But British Foreign Secretary William Hague said on Friday that the stand take by Britain would not lead to a "two-speed" Europe.

EU president Herman Van Rompuy explained that 23 of the 27 EU member states will now work to conclude a pact to attain similar goals designed to bring about economic convergence despite some legal obstacles.

As the long-predicted multi-speed Europe appears to take shape, the eurozone is the principal group concerned.

A pecking order already exists within the 17-nation monetary union, based on the debt scorecard given by international credit ratings agencies. The other non-euro nations of the EU have their own economic hierarchy.

The EU states can be grouped as follows:

THE TRIPLE-A EUROZONE SIX

France has faced warnings it could face a downgrade especially if it has to lend more and more money to struggling eurozone partners.

It is one of just six top-rated eurozone states alongside Germany, the Netherlands, Austria, Finland and Luxembourg.

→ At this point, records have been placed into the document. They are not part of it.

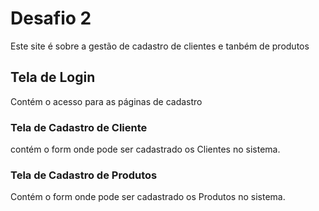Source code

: # Desafio 2
Este site é sobre a gestão de cadastro de clientes e tanbém de produtos
## Tela de Login
Contém o acesso para as páginas de cadastro

### Tela de Cadastro de Cliente
contém o form onde pode ser cadastrado os Clientes no sistema.

### Tela de Cadastro de Produtos

Contém o form onde pode ser cadastrado os Produtos no sistema.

There are another 11 eurozone states in various bands that can be summarised as follows:

THE PIIGS

Portugal, Italy, Ireland, Greece and Spain. This group was given the disparaging acronym by analysts in the early days of the debt crisis two years ago. Greece, Portugal and Ireland were bailed out. Now markets fear that Italy and Spain, the third and fourth eurozone economies, could follow suit.

Another two, Belgium and Cyprus, have themselves recently come under pressure from the EU over their budget plans for next year.

Four more states have adopted the euro: Slovakia, which initially rejected throwing any more of its taxpayer monies into the eurozone rescue fund, plus Slovenia, Malta and Estonia, the most recent country to adopt the currency.

THE NON-EURO 10

Of the 10 non-euro countries in the EU, eight are eventually supposed to adopt the euro. Britain and Denmark have opt outs.

At the summit, Hungary joined Britain in ruling out joining the drive to change the EU treaty.

Another two of the eight, Sweden and the Czech Republic, remain undecided.

The six others, Denmark, Bulgaria, Latvia, Lithuania, Poland and Romania, decided to team up with the eurozone.

And despite all of the disagreements, Croatia will join the EU family in 2013, becoming the 28th member of a divided bloc.